*** Opening INPUT DATA ***

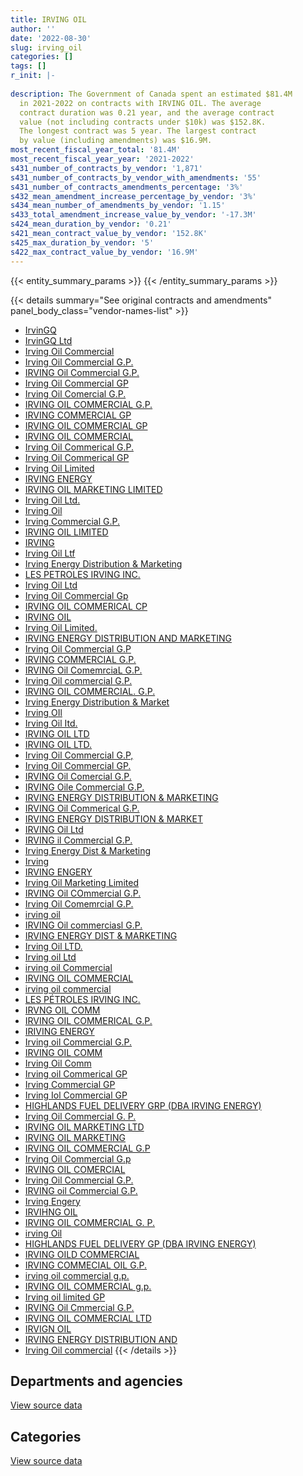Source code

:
 ```yaml
---
title: IRVING OIL
author: ''
date: '2022-08-30'
slug: irving_oil
categories: []
tags: []
r_init: |-
  
description: The Government of Canada spent an estimated $81.4M
  in 2021-2022 on contracts with IRVING OIL. The average
  contract duration was 0.21 year, and the average contract
  value (not including contracts under $10k) was $152.8K.
  The longest contract was 5 year. The largest contract
  by value (including amendments) was $16.9M.
most_recent_fiscal_year_total: '81.4M'
most_recent_fiscal_year_year: '2021-2022'
s431_number_of_contracts_by_vendor: '1,871'
s431_number_of_contracts_by_vendor_with_amendments: '55'
s431_number_of_contracts_amendments_percentage: '3%'
s432_mean_amendment_increase_percentage_by_vendor: '3%'
s434_mean_number_of_amendments_by_vendor: '1.15'
s433_total_amendment_increase_value_by_vendor: '-17.3M'
s424_mean_duration_by_vendor: '0.21'
s421_mean_contract_value_by_vendor: '152.8K'
s425_max_duration_by_vendor: '5'
s422_max_contract_value_by_vendor: '16.9M'
---
```


<script src="/rmarkdown-libs/htmlwidgets/htmlwidgets.js"></script>
<link href="/rmarkdown-libs/datatables-css/datatables-crosstalk.css" rel="stylesheet" />
<script src="/rmarkdown-libs/datatables-binding/datatables.js"></script>
<script src="/rmarkdown-libs/jquery/jquery-3.6.0.min.js"></script>
<link href="/rmarkdown-libs/dt-core-bootstrap/css/dataTables.bootstrap.min.css" rel="stylesheet" />
<link href="/rmarkdown-libs/dt-core-bootstrap/css/dataTables.bootstrap.extra.css" rel="stylesheet" />
<script src="/rmarkdown-libs/dt-core-bootstrap/js/jquery.dataTables.min.js"></script>
<script src="/rmarkdown-libs/dt-core-bootstrap/js/dataTables.bootstrap.min.js"></script>
<link href="/rmarkdown-libs/crosstalk/css/crosstalk.min.css" rel="stylesheet" />
<script src="/rmarkdown-libs/crosstalk/js/crosstalk.min.js"></script>
<script src="/rmarkdown-libs/htmlwidgets/htmlwidgets.js"></script>
<link href="/rmarkdown-libs/datatables-css/datatables-crosstalk.css" rel="stylesheet" />
<script src="/rmarkdown-libs/datatables-binding/datatables.js"></script>
<script src="/rmarkdown-libs/jquery/jquery-3.6.0.min.js"></script>
<link href="/rmarkdown-libs/dt-core-bootstrap/css/dataTables.bootstrap.min.css" rel="stylesheet" />
<link href="/rmarkdown-libs/dt-core-bootstrap/css/dataTables.bootstrap.extra.css" rel="stylesheet" />
<script src="/rmarkdown-libs/dt-core-bootstrap/js/jquery.dataTables.min.js"></script>
<script src="/rmarkdown-libs/dt-core-bootstrap/js/dataTables.bootstrap.min.js"></script>
<link href="/rmarkdown-libs/crosstalk/css/crosstalk.min.css" rel="stylesheet" />
<script src="/rmarkdown-libs/crosstalk/js/crosstalk.min.js"></script>

{{< entity_summary_params >}}
{{< /entity_summary_params >}}

{{< details summary="See original contracts and amendments" panel_body_class="vendor-names-list" >}}
- [IrvinGQ](https://search.open.canada.ca/en/ct/?sort=contract_value_f%20desc&page=1&search_text=%22IrvinGQ%22)
- [IrvinGQ Ltd](https://search.open.canada.ca/en/ct/?sort=contract_value_f%20desc&page=1&search_text=%22IrvinGQ%20Ltd%22)
- [Irving Oil Commercial](https://search.open.canada.ca/en/ct/?sort=contract_value_f%20desc&page=1&search_text=%22Irving%20Oil%20Commercial%22)
- [Irving Oil Commercial G.P.](https://search.open.canada.ca/en/ct/?sort=contract_value_f%20desc&page=1&search_text=%22Irving%20Oil%20Commercial%20G.P.%22)
- [IRVING Oil Commercial G.P.](https://search.open.canada.ca/en/ct/?sort=contract_value_f%20desc&page=1&search_text=%22IRVING%20Oil%20Commercial%20G.P.%22)
- [Irving Oil Commercial GP](https://search.open.canada.ca/en/ct/?sort=contract_value_f%20desc&page=1&search_text=%22Irving%20Oil%20Commercial%20GP%22)
- [Irving Oil Comercial G.P.](https://search.open.canada.ca/en/ct/?sort=contract_value_f%20desc&page=1&search_text=%22Irving%20Oil%20Comercial%20G.P.%22)
- [IRVING OIL COMMERCIAL G.P.](https://search.open.canada.ca/en/ct/?sort=contract_value_f%20desc&page=1&search_text=%22IRVING%20OIL%20COMMERCIAL%20G.P.%22)
- [IRVING COMMERCIAL GP](https://search.open.canada.ca/en/ct/?sort=contract_value_f%20desc&page=1&search_text=%22IRVING%20COMMERCIAL%20GP%22)
- [IRVING OIL COMMERCIAL GP](https://search.open.canada.ca/en/ct/?sort=contract_value_f%20desc&page=1&search_text=%22IRVING%20OIL%20COMMERCIAL%20GP%22)
- [IRVING OIL COMMERCIAL](https://search.open.canada.ca/en/ct/?sort=contract_value_f%20desc&page=1&search_text=%22IRVING%20OIL%20COMMERCIAL%22)
- [Irving Oil Commerical G.P.](https://search.open.canada.ca/en/ct/?sort=contract_value_f%20desc&page=1&search_text=%22Irving%20Oil%20Commerical%20G.P.%22)
- [Irving Oil Commerical GP](https://search.open.canada.ca/en/ct/?sort=contract_value_f%20desc&page=1&search_text=%22Irving%20Oil%20Commerical%20GP%22)
- [Irving Oil Limited](https://search.open.canada.ca/en/ct/?sort=contract_value_f%20desc&page=1&search_text=%22Irving%20Oil%20Limited%22)
- [IRVING ENERGY](https://search.open.canada.ca/en/ct/?sort=contract_value_f%20desc&page=1&search_text=%22IRVING%20ENERGY%22)
- [IRVING OIL MARKETING LIMITED](https://search.open.canada.ca/en/ct/?sort=contract_value_f%20desc&page=1&search_text=%22IRVING%20OIL%20MARKETING%20LIMITED%22)
- [Irving Oil Ltd.](https://search.open.canada.ca/en/ct/?sort=contract_value_f%20desc&page=1&search_text=%22Irving%20Oil%20Ltd.%22)
- [Irving Oil](https://search.open.canada.ca/en/ct/?sort=contract_value_f%20desc&page=1&search_text=%22Irving%20Oil%22)
- [Irving Commercial G.P.](https://search.open.canada.ca/en/ct/?sort=contract_value_f%20desc&page=1&search_text=%22Irving%20Commercial%20G.P.%22)
- [IRVING OIL LIMITED](https://search.open.canada.ca/en/ct/?sort=contract_value_f%20desc&page=1&search_text=%22IRVING%20OIL%20LIMITED%22)
- [IRVING](https://search.open.canada.ca/en/ct/?sort=contract_value_f%20desc&page=1&search_text=%22IRVING%22)
- [Irving Oil Ltf](https://search.open.canada.ca/en/ct/?sort=contract_value_f%20desc&page=1&search_text=%22Irving%20Oil%20Ltf%22)
- [Irving Energy Distribution & Marketing](https://search.open.canada.ca/en/ct/?sort=contract_value_f%20desc&page=1&search_text=%22Irving%20Energy%20Distribution%20%26%20Marketing%22)
- [LES PETROLES IRVING INC.](https://search.open.canada.ca/en/ct/?sort=contract_value_f%20desc&page=1&search_text=%22LES%20PETROLES%20IRVING%20INC.%22)
- [Irving Oil Ltd](https://search.open.canada.ca/en/ct/?sort=contract_value_f%20desc&page=1&search_text=%22Irving%20Oil%20Ltd%22)
- [Irving Oil Commercial Gp](https://search.open.canada.ca/en/ct/?sort=contract_value_f%20desc&page=1&search_text=%22Irving%20Oil%20Commercial%20Gp%22)
- [IRVING OIL COMMERICAL CP](https://search.open.canada.ca/en/ct/?sort=contract_value_f%20desc&page=1&search_text=%22IRVING%20OIL%20COMMERICAL%20CP%22)
- [IRVING OIL](https://search.open.canada.ca/en/ct/?sort=contract_value_f%20desc&page=1&search_text=%22IRVING%20OIL%22)
- [Irving Oil Limited.](https://search.open.canada.ca/en/ct/?sort=contract_value_f%20desc&page=1&search_text=%22Irving%20Oil%20Limited.%22)
- [IRVING ENERGY DISTRIBUTION AND MARKETING](https://search.open.canada.ca/en/ct/?sort=contract_value_f%20desc&page=1&search_text=%22IRVING%20ENERGY%20DISTRIBUTION%20AND%20MARKETING%22)
- [Irving Oil Commercial G.P](https://search.open.canada.ca/en/ct/?sort=contract_value_f%20desc&page=1&search_text=%22Irving%20Oil%20Commercial%20G.P%22)
- [IRVING COMMERCIAL G.P.](https://search.open.canada.ca/en/ct/?sort=contract_value_f%20desc&page=1&search_text=%22IRVING%20COMMERCIAL%20G.P.%22)
- [IRVING Oil ComemrciaL G.P.](https://search.open.canada.ca/en/ct/?sort=contract_value_f%20desc&page=1&search_text=%22IRVING%20Oil%20ComemrciaL%20G.P.%22)
- [Irving Oil commercial G.P.](https://search.open.canada.ca/en/ct/?sort=contract_value_f%20desc&page=1&search_text=%22Irving%20Oil%20commercial%20G.P.%22)
- [IRVING OIL COMMERCIAL. G.P.](https://search.open.canada.ca/en/ct/?sort=contract_value_f%20desc&page=1&search_text=%22IRVING%20OIL%20COMMERCIAL.%20G.P.%22)
- [Irving Energy Distribution & Market](https://search.open.canada.ca/en/ct/?sort=contract_value_f%20desc&page=1&search_text=%22Irving%20Energy%20Distribution%20%26%20Market%22)
- [Irving OIl](https://search.open.canada.ca/en/ct/?sort=contract_value_f%20desc&page=1&search_text=%22Irving%20OIl%22)
- [Irving Oil Itd.](https://search.open.canada.ca/en/ct/?sort=contract_value_f%20desc&page=1&search_text=%22Irving%20Oil%20Itd.%22)
- [IRVING OIL LTD](https://search.open.canada.ca/en/ct/?sort=contract_value_f%20desc&page=1&search_text=%22IRVING%20OIL%20LTD%22)
- [IRVING OIL LTD.](https://search.open.canada.ca/en/ct/?sort=contract_value_f%20desc&page=1&search_text=%22IRVING%20OIL%20LTD.%22)
- [Irving Oil Commercial G.P,](https://search.open.canada.ca/en/ct/?sort=contract_value_f%20desc&page=1&search_text=%22Irving%20Oil%20Commercial%20G.P%2c%22)
- [Irving Oil Commercial GP.](https://search.open.canada.ca/en/ct/?sort=contract_value_f%20desc&page=1&search_text=%22Irving%20Oil%20Commercial%20GP.%22)
- [IRVING Oil Comercial G.P.](https://search.open.canada.ca/en/ct/?sort=contract_value_f%20desc&page=1&search_text=%22IRVING%20Oil%20Comercial%20G.P.%22)
- [IRVING Oile Commercial G.P.](https://search.open.canada.ca/en/ct/?sort=contract_value_f%20desc&page=1&search_text=%22IRVING%20Oile%20Commercial%20G.P.%22)
- [IRVING ENERGY DISTRIBUTION & MARKETING](https://search.open.canada.ca/en/ct/?sort=contract_value_f%20desc&page=1&search_text=%22IRVING%20ENERGY%20DISTRIBUTION%20%26%20MARKETING%22)
- [IRVING Oil Commerical G.P.](https://search.open.canada.ca/en/ct/?sort=contract_value_f%20desc&page=1&search_text=%22IRVING%20Oil%20Commerical%20G.P.%22)
- [IRVING ENERGY DISTRIBUTION & MARKET](https://search.open.canada.ca/en/ct/?sort=contract_value_f%20desc&page=1&search_text=%22IRVING%20ENERGY%20DISTRIBUTION%20%26%20MARKET%22)
- [IRVING Oil Ltd](https://search.open.canada.ca/en/ct/?sort=contract_value_f%20desc&page=1&search_text=%22IRVING%20Oil%20Ltd%22)
- [IRVING il Commercial G.P.](https://search.open.canada.ca/en/ct/?sort=contract_value_f%20desc&page=1&search_text=%22IRVING%20il%20Commercial%20G.P.%22)
- [Irving Energy Dist & Marketing](https://search.open.canada.ca/en/ct/?sort=contract_value_f%20desc&page=1&search_text=%22Irving%20Energy%20Dist%20%26%20Marketing%22)
- [Irving](https://search.open.canada.ca/en/ct/?sort=contract_value_f%20desc&page=1&search_text=%22Irving%22)
- [IRVING ENGERY](https://search.open.canada.ca/en/ct/?sort=contract_value_f%20desc&page=1&search_text=%22IRVING%20ENGERY%22)
- [Irving Oil Marketing Limited](https://search.open.canada.ca/en/ct/?sort=contract_value_f%20desc&page=1&search_text=%22Irving%20Oil%20Marketing%20Limited%22)
- [IRVING Oil COmmercial G.P.](https://search.open.canada.ca/en/ct/?sort=contract_value_f%20desc&page=1&search_text=%22IRVING%20Oil%20COmmercial%20G.P.%22)
- [Irving Oil Comemrcial G.P.](https://search.open.canada.ca/en/ct/?sort=contract_value_f%20desc&page=1&search_text=%22Irving%20Oil%20Comemrcial%20G.P.%22)
- [irving oil](https://search.open.canada.ca/en/ct/?sort=contract_value_f%20desc&page=1&search_text=%22irving%20oil%22)
- [IRVING Oil commerciasl G.P.](https://search.open.canada.ca/en/ct/?sort=contract_value_f%20desc&page=1&search_text=%22IRVING%20Oil%20commerciasl%20G.P.%22)
- [IRVING ENERGY DIST & MARKETING](https://search.open.canada.ca/en/ct/?sort=contract_value_f%20desc&page=1&search_text=%22IRVING%20ENERGY%20DIST%20%26%20MARKETING%22)
- [Irving Oil LTD.](https://search.open.canada.ca/en/ct/?sort=contract_value_f%20desc&page=1&search_text=%22Irving%20Oil%20LTD.%22)
- [Irving oil Ltd](https://search.open.canada.ca/en/ct/?sort=contract_value_f%20desc&page=1&search_text=%22Irving%20oil%20Ltd%22)
- [irving oil Commercial](https://search.open.canada.ca/en/ct/?sort=contract_value_f%20desc&page=1&search_text=%22irving%20oil%20Commercial%22)
- [IRVING OIL COMMERCIAL](https://search.open.canada.ca/en/ct/?sort=contract_value_f%20desc&page=1&search_text=%22IRVING%20OIL%20%20COMMERCIAL%22)
- [irving oil commercial](https://search.open.canada.ca/en/ct/?sort=contract_value_f%20desc&page=1&search_text=%22irving%20oil%20commercial%22)
- [LES PÉTROLES IRVING INC.](https://search.open.canada.ca/en/ct/?sort=contract_value_f%20desc&page=1&search_text=%22LES%20P%c3%89TROLES%20IRVING%20INC.%22)
- [IRVNG OIL COMM](https://search.open.canada.ca/en/ct/?sort=contract_value_f%20desc&page=1&search_text=%22IRVNG%20OIL%20COMM%22)
- [IRVING OIL COMMERICAL G.P.](https://search.open.canada.ca/en/ct/?sort=contract_value_f%20desc&page=1&search_text=%22IRVING%20OIL%20COMMERICAL%20G.P.%22)
- [IRIVING ENERGY](https://search.open.canada.ca/en/ct/?sort=contract_value_f%20desc&page=1&search_text=%22IRIVING%20ENERGY%22)
- [Irving oil Commercial G.P.](https://search.open.canada.ca/en/ct/?sort=contract_value_f%20desc&page=1&search_text=%22Irving%20oil%20Commercial%20G.P.%22)
- [IRVING OIL COMM](https://search.open.canada.ca/en/ct/?sort=contract_value_f%20desc&page=1&search_text=%22IRVING%20OIL%20COMM%22)
- [Irving Oil Comm](https://search.open.canada.ca/en/ct/?sort=contract_value_f%20desc&page=1&search_text=%22Irving%20Oil%20Comm%22)
- [Irving oil Commerical GP](https://search.open.canada.ca/en/ct/?sort=contract_value_f%20desc&page=1&search_text=%22Irving%20oil%20Commerical%20GP%22)
- [Irving Commercial GP](https://search.open.canada.ca/en/ct/?sort=contract_value_f%20desc&page=1&search_text=%22Irving%20Commercial%20GP%22)
- [Irving Iol Commercial GP](https://search.open.canada.ca/en/ct/?sort=contract_value_f%20desc&page=1&search_text=%22Irving%20Iol%20Commercial%20GP%22)
- [HIGHLANDS FUEL DELIVERY GRP (DBA IRVING ENERGY)](https://search.open.canada.ca/en/ct/?sort=contract_value_f%20desc&page=1&search_text=%22HIGHLANDS%20FUEL%20DELIVERY%20GRP%20%28DBA%20IRVING%20ENERGY%29%22)
- [Irving Oil Commercial G. P.](https://search.open.canada.ca/en/ct/?sort=contract_value_f%20desc&page=1&search_text=%22Irving%20Oil%20Commercial%20G.%20P.%22)
- [IRVING OIL MARKETING LTD](https://search.open.canada.ca/en/ct/?sort=contract_value_f%20desc&page=1&search_text=%22IRVING%20OIL%20MARKETING%20LTD%22)
- [IRVING OIL MARKETING](https://search.open.canada.ca/en/ct/?sort=contract_value_f%20desc&page=1&search_text=%22IRVING%20OIL%20MARKETING%22)
- [IRVING OIL COMMERCIAL G.P](https://search.open.canada.ca/en/ct/?sort=contract_value_f%20desc&page=1&search_text=%22IRVING%20OIL%20COMMERCIAL%20G.P%22)
- [Irving Oil Commercial G.p](https://search.open.canada.ca/en/ct/?sort=contract_value_f%20desc&page=1&search_text=%22Irving%20Oil%20Commercial%20G.p%22)
- [IRVING OIL COMERCIAL](https://search.open.canada.ca/en/ct/?sort=contract_value_f%20desc&page=1&search_text=%22IRVING%20OIL%20COMERCIAL%22)
- [Irving Oil Commercial G.P.](https://search.open.canada.ca/en/ct/?sort=contract_value_f%20desc&page=1&search_text=%22Irving%20%20Oil%20Commercial%20G.P.%22)
- [IRVING oil Commercial G.P.](https://search.open.canada.ca/en/ct/?sort=contract_value_f%20desc&page=1&search_text=%22IRVING%20oil%20Commercial%20G.P.%22)
- [Irving Engery](https://search.open.canada.ca/en/ct/?sort=contract_value_f%20desc&page=1&search_text=%22Irving%20Engery%22)
- [IRVIHNG OIL](https://search.open.canada.ca/en/ct/?sort=contract_value_f%20desc&page=1&search_text=%22IRVIHNG%20OIL%22)
- [IRVING OIL COMMERCIAL G. P.](https://search.open.canada.ca/en/ct/?sort=contract_value_f%20desc&page=1&search_text=%22IRVING%20OIL%20COMMERCIAL%20G.%20P.%22)
- [irving Oil](https://search.open.canada.ca/en/ct/?sort=contract_value_f%20desc&page=1&search_text=%22irving%20Oil%22)
- [HIGHLANDS FUEL DELIVERY GP (DBA IRVING ENERGY)](https://search.open.canada.ca/en/ct/?sort=contract_value_f%20desc&page=1&search_text=%22HIGHLANDS%20FUEL%20DELIVERY%20GP%20%28DBA%20IRVING%20ENERGY%29%22)
- [IRVING OILD COMMERCIAL](https://search.open.canada.ca/en/ct/?sort=contract_value_f%20desc&page=1&search_text=%22IRVING%20OILD%20COMMERCIAL%22)
- [IRVING COMMECIAL OIL G.P.](https://search.open.canada.ca/en/ct/?sort=contract_value_f%20desc&page=1&search_text=%22IRVING%20COMMECIAL%20OIL%20G.P.%22)
- [irving oil commercial g.p.](https://search.open.canada.ca/en/ct/?sort=contract_value_f%20desc&page=1&search_text=%22irving%20oil%20commercial%20g.p.%22)
- [IRVING OIL COMMERCIAL g.p.](https://search.open.canada.ca/en/ct/?sort=contract_value_f%20desc&page=1&search_text=%22IRVING%20OIL%20COMMERCIAL%20g.p.%22)
- [Irving oil limited GP](https://search.open.canada.ca/en/ct/?sort=contract_value_f%20desc&page=1&search_text=%22Irving%20oil%20limited%20GP%22)
- [IRVING Oil Cmmercial G.P.](https://search.open.canada.ca/en/ct/?sort=contract_value_f%20desc&page=1&search_text=%22IRVING%20Oil%20Cmmercial%20G.P.%22)
- [IRVING OIL COMMERCIAL LTD](https://search.open.canada.ca/en/ct/?sort=contract_value_f%20desc&page=1&search_text=%22IRVING%20OIL%20COMMERCIAL%20LTD%22)
- [IRVIGN OIL](https://search.open.canada.ca/en/ct/?sort=contract_value_f%20desc&page=1&search_text=%22IRVIGN%20OIL%22)
- [IRVING ENERGY DISTRIBUTION AND](https://search.open.canada.ca/en/ct/?sort=contract_value_f%20desc&page=1&search_text=%22IRVING%20ENERGY%20DISTRIBUTION%20AND%22)
- [Irving Oil commercial](https://search.open.canada.ca/en/ct/?sort=contract_value_f%20desc&page=1&search_text=%22Irving%20Oil%20commercial%22)
{{< /details >}}

## Departments and agencies

<div id="htmlwidget-1" style="width:100%;height:auto;" class="datatables html-widget"></div>
<script type="application/json" data-for="htmlwidget-1">{"x":{"style":"bootstrap","filter":"none","vertical":false,"data":[["<a href=\"/departments/aafc-aac/\">Agriculture and Agri-Food Canada<\/a>","<a href=\"/departments/csc-scc/\">Correctional Service of Canada<\/a>","<a href=\"/departments/dfo-mpo/\">Fisheries and Oceans Canada<\/a>","<a href=\"/departments/dnd-mdn/\">National Defence<\/a>","<a href=\"/departments/pc/\">Parks Canada<\/a>","<a href=\"/departments/tc/\">Transport Canada<\/a>"],[null,1080499.98,26397697.25,26742862.57,null,369450],[410525.56,1335010.23,28861467.13,34327428.07,143096.44,418950],[412814.04,833762.73,22086271.97,29971469.22,581761.07,null],[593630.1,1413490.88,39542393.81,39103779.76,450115.39,313534.36]],"container":"<table class=\"table table-striped table-hover row-border order-column display\">\n  <thead>\n    <tr>\n      <th>Department<\/th>\n      <th>2018-2019<\/th>\n      <th>2019-2020<\/th>\n      <th>2020-2021<\/th>\n      <th>2021-2022<\/th>\n    <\/tr>\n  <\/thead>\n<\/table>","options":{"order":[[4,"desc"]],"pageLength":10,"autoWidth":true,"columnDefs":[{"targets":1,"render":"function(data, type, row, meta) {\n    return type !== 'display' ? data : DTWidget.formatCurrency(data, \"$\", 2, 3, \",\", \".\", true, null);\n  }"},{"targets":2,"render":"function(data, type, row, meta) {\n    return type !== 'display' ? data : DTWidget.formatCurrency(data, \"$\", 2, 3, \",\", \".\", true, null);\n  }"},{"targets":3,"render":"function(data, type, row, meta) {\n    return type !== 'display' ? data : DTWidget.formatCurrency(data, \"$\", 2, 3, \",\", \".\", true, null);\n  }"},{"targets":4,"render":"function(data, type, row, meta) {\n    return type !== 'display' ? data : DTWidget.formatCurrency(data, \"$\", 2, 3, \",\", \".\", true, null);\n  }"},{"width":"16%","targets":[1,2,3,4]},{"className":"dt-right","targets":[1,2,3,4]}],"orderClasses":false}},"evals":["options.columnDefs.0.render","options.columnDefs.1.render","options.columnDefs.2.render","options.columnDefs.3.render"],"jsHooks":[]}</script>
<p class="text-right">
<a href="https://github.com/GoC-Spending/contracts-data/tree/main/data/out/vendors/irving_oil/summary_by_fiscal_year_by_department.csv" class="source-data-link btn btn-link">View source data</a>
</p>

## Categories

<div id="htmlwidget-2" style="width:100%;height:auto;" class="datatables html-widget"></div>
<script type="application/json" data-for="htmlwidget-2">{"x":{"style":"bootstrap","filter":"none","vertical":false,"data":[["<a href=\"/categories/facilities_and_construction/\">Facilities and construction<\/a>","<a href=\"/categories/defence/\">Defence<\/a>","<a href=\"/categories/transportation_and_logistics/\">Transportation and logistics<\/a>","<a href=\"/categories/industrial_products_and_services/\">Industrial products and services<\/a>"],[null,26742862.57,27847647.23,null],[null,34179360.87,31169049.36,148067.2],[null,28230264.65,23914609.81,1741204.57],[120750,35730628.07,42192414.54,3373151.7]],"container":"<table class=\"table table-striped table-hover row-border order-column display\">\n  <thead>\n    <tr>\n      <th>Category<\/th>\n      <th>2018-2019<\/th>\n      <th>2019-2020<\/th>\n      <th>2020-2021<\/th>\n      <th>2021-2022<\/th>\n    <\/tr>\n  <\/thead>\n<\/table>","options":{"order":[[4,"desc"]],"dom":"t","pageLength":30,"autoWidth":true,"columnDefs":[{"targets":1,"render":"function(data, type, row, meta) {\n    return type !== 'display' ? data : DTWidget.formatCurrency(data, \"$\", 2, 3, \",\", \".\", true, null);\n  }"},{"targets":2,"render":"function(data, type, row, meta) {\n    return type !== 'display' ? data : DTWidget.formatCurrency(data, \"$\", 2, 3, \",\", \".\", true, null);\n  }"},{"targets":3,"render":"function(data, type, row, meta) {\n    return type !== 'display' ? data : DTWidget.formatCurrency(data, \"$\", 2, 3, \",\", \".\", true, null);\n  }"},{"targets":4,"render":"function(data, type, row, meta) {\n    return type !== 'display' ? data : DTWidget.formatCurrency(data, \"$\", 2, 3, \",\", \".\", true, null);\n  }"},{"width":"16%","targets":[1,2,3,4]},{"className":"dt-right","targets":[1,2,3,4]}],"orderClasses":false,"lengthMenu":[10,25,30,50,100]}},"evals":["options.columnDefs.0.render","options.columnDefs.1.render","options.columnDefs.2.render","options.columnDefs.3.render"],"jsHooks":[]}</script>
<p class="text-right">
<a href="https://github.com/GoC-Spending/contracts-data/tree/main/data/out/vendors/irving_oil/summary_by_fiscal_year_by_category.csv" class="source-data-link btn btn-link">View source data</a>
</p>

*** Closing INPUT DATA ***

**REQUIRED ACTION**
Pick out the lines above that hold the string "Spending" and show them.

**ANSWER SPACE**
<a href="https://github.com/GoC-Spending/contracts-data/tree/main/data/out/vendors/irving_oil/summary_by_fiscal_year_by_department.csv" class="source-data-link btn btn-link">View source data</a>
<a href="https://github.com/GoC-Spending/contracts-data/tree/main/data/out/vendors/irving_oil/summary_by_fiscal_year_by_category.csv" class="source-data-link btn btn-link">View source data</a>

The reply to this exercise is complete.